- Goal of the exercise
Please, could you print all the lines below exactly, leaving out the pictures?
Information provided Block Start
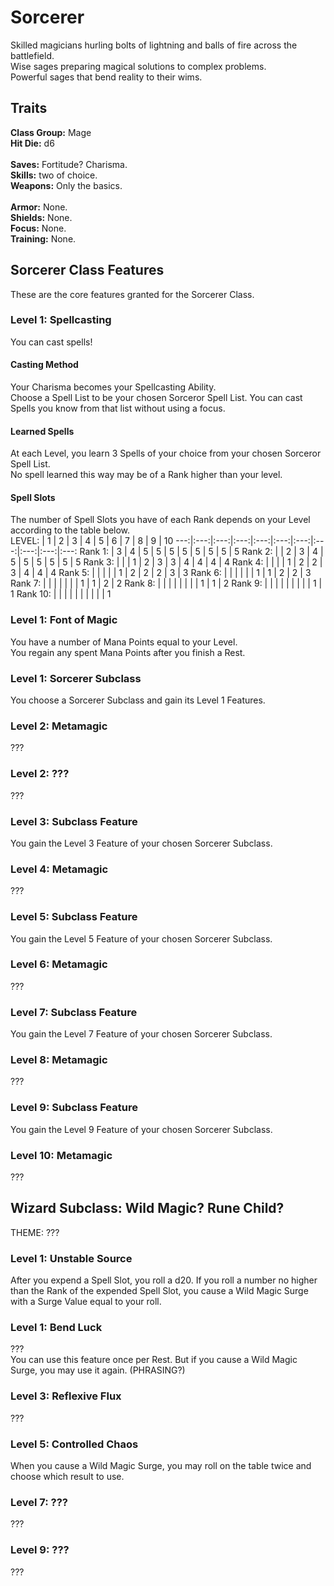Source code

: # Sorcerer
Skilled magicians hurling bolts of lightning and balls of fire across the battlefield. <br>
Wise sages preparing magical solutions to complex problems. <br>
Powerful sages that bend reality to their wims. <br>

## Traits
**Class Group:** Mage <br>
**Hit Die:** d6 <br>
<br>
**Saves:** Fortitude? Charisma. <br>
**Skills:** two of choice. <br>
**Weapons:** Only the basics. <br>
<br>
**Armor:** None. <br>
**Shields:** None. <br>
**Focus:** None. <br>
**Training:** None. <br>

## Sorcerer Class Features
These are the core features granted for the Sorcerer Class.

### Level 1: Spellcasting
You can cast spells!
#### Casting Method
Your Charisma becomes your Spellcasting Ability. <br>
Choose a Spell List to be your chosen Sorceror Spell List. You can cast Spells you know from that list without using a focus.
#### Learned Spells
At each Level, you learn 3 Spells of your choice from your chosen Sorceror Spell List. <br>
No spell learned this way may be of a Rank higher than your level.
#### Spell Slots
The number of Spell Slots you have of each Rank depends on your Level according to the table below. <br>
LEVEL: | 1 | 2 | 3 | 4 | 5 | 6 | 7 | 8 | 9 | 10 
---:|:---:|:---:|:---:|:---:|:---:|:---:|:---:|:---:|:---:|:---:
Rank 1: | 3 | 4 | 5 | 5 | 5 | 5 | 5 | 5 | 5 | 5 
Rank 2: | | 2 | 3 | 4 | 5 | 5 | 5 | 5 | 5 | 5
Rank 3: | | | 1 | 2 | 3 | 3 | 4 | 4 | 4 | 4
Rank 4: | | | | 1 | 2 | 2 | 3 | 4 | 4 | 4
Rank 5: | | | | | 1 | 2 | 2 | 2 | 3 | 3
Rank 6: | | | | | | 1 | 1 | 2 | 2 | 3
Rank 7: | | | | | | | 1 | 1 | 2 | 2 
Rank 8: | | | | | | | | 1 | 1 | 2
Rank 9: | | | | | | | | | 1 | 1
Rank 10: | | | | | | | | | | 1

### Level 1: Font of Magic
You have a number of Mana Points equal to your Level. <br>
You regain any spent Mana Points after you finish a Rest.
### Level 1: Sorcerer Subclass
You choose a Sorcerer Subclass and gain its Level 1 Features.

### Level 2: Metamagic
???

### Level 2: ???
???

### Level 3: Subclass Feature
You gain the Level 3 Feature of your chosen Sorcerer Subclass.

### Level 4: Metamagic
???

### Level 5: Subclass Feature
You gain the Level 5 Feature of your chosen Sorcerer Subclass.

### Level 6: Metamagic
???

### Level 7: Subclass Feature
You gain the Level 7 Feature of your chosen Sorcerer Subclass.

### Level 8: Metamagic
???

### Level 9: Subclass Feature
You gain the Level 9 Feature of your chosen Sorcerer Subclass.

### Level 10: Metamagic
???

## Wizard Subclass: Wild Magic? Rune Child? 
THEME: ???

### Level 1: Unstable Source
After you expend a Spell Slot, you roll a d20. If you roll a number no higher than the Rank of the expended Spell Slot, you cause a Wild Magic Surge with a Surge Value equal to your roll.
### Level 1: Bend Luck
??? <br>
You can use this feature once per Rest. But if you cause a Wild Magic Surge, you may use it again. (PHRASING?)

### Level 3: Reflexive Flux
???

### Level 5: Controlled Chaos
When you cause a Wild Magic Surge, you may roll on the table twice and choose which result to use.

### Level 7: ???
???

### Level 9: ???
???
Information provided Block End
- Task output
Source code

: # Sorcerer
Skilled magicians hurling bolts of lightning and balls of fire across the battlefield. <br>
Wise sages preparing magical solutions to complex problems. <br>
Powerful sages that bend reality to their wims. <br>

## Traits
**Class Group:** Mage <br>
**Hit Die:** d6 <br>
<br>
**Saves:** Fortitude? Charisma. <br>
**Skills:** two of choice. <br>
**Weapons:** Only the basics. <br>
<br>
**Armor:** None. <br>
**Shields:** None. <br>
**Focus:** None. <br>
**Training:** None. <br>

## Sorcerer Class Features
These are the core features granted for the Sorcerer Class.

### Level 1: Spellcasting
You can cast spells!
#### Casting Method
Your Charisma becomes your Spellcasting Ability. <br>
Choose a Spell List to be your chosen Sorceror Spell List. You can cast Spells you know from that list without using a focus.
#### Learned Spells
At each Level, you learn 3 Spells of your choice from your chosen Sorceror Spell List. <br>
No spell learned this way may be of a Rank higher than your level.
#### Spell Slots
The number of Spell Slots you have of each Rank depends on your Level according to the table below. <br>
LEVEL: | 1 | 2 | 3 | 4 | 5 | 6 | 7 | 8 | 9 | 10 
---:|:---:|:---:|:---:|:---:|:---:|:---:|:---:|:---:|:---:|:---:
Rank 1: | 3 | 4 | 5 | 5 | 5 | 5 | 5 | 5 | 5 | 5 
Rank 2: | | 2 | 3 | 4 | 5 | 5 | 5 | 5 | 5 | 5
Rank 3: | | | 1 | 2 | 3 | 3 | 4 | 4 | 4 | 4
Rank 4: | | | | 1 | 2 | 2 | 3 | 4 | 4 | 4
Rank 5: | | | | | 1 | 2 | 2 | 2 | 3 | 3
Rank 6: | | | | | | 1 | 1 | 2 | 2 | 3
Rank 7: | | | | | | | 1 | 1 | 2 | 2 
Rank 8: | | | | | | | | 1 | 1 | 2
Rank 9: | | | | | | | | | 1 | 1
Rank 10: | | | | | | | | | | 1

### Level 1: Font of Magic
You have a number of Mana Points equal to your Level. <br>
You regain any spent Mana Points after you finish a Rest.
### Level 1: Sorcerer Subclass
You choose a Sorcerer Subclass and gain its Level 1 Features.

### Level 2: Metamagic
???

### Level 2: ???
???

### Level 3: Subclass Feature
You gain the Level 3 Feature of your chosen Sorcerer Subclass.

### Level 4: Metamagic
???

### Level 5: Subclass Feature
You gain the Level 5 Feature of your chosen Sorcerer Subclass.

### Level 6: Metamagic
???

### Level 7: Subclass Feature
You gain the Level 7 Feature of your chosen Sorcerer Subclass.

### Level 8: Metamagic
???

### Level 9: Subclass Feature
You gain the Level 9 Feature of your chosen Sorcerer Subclass.

### Level 10: Metamagic
???

## Wizard Subclass: Wild Magic? Rune Child? 
THEME: ???

### Level 1: Unstable Source
After you expend a Spell Slot, you roll a d20. If you roll a number no higher than the Rank of the expended Spell Slot, you cause a Wild Magic Surge with a Surge Value equal to your roll.
### Level 1: Bend Luck
??? <br>
You can use this feature once per Rest. But if you cause a Wild Magic Surge, you may use it again. (PHRASING?)

### Level 3: Reflexive Flux
???

### Level 5: Controlled Chaos
When you cause a Wild Magic Surge, you may roll on the table twice and choose which result to use.

### Level 7: ???
???

### Level 9: ???
???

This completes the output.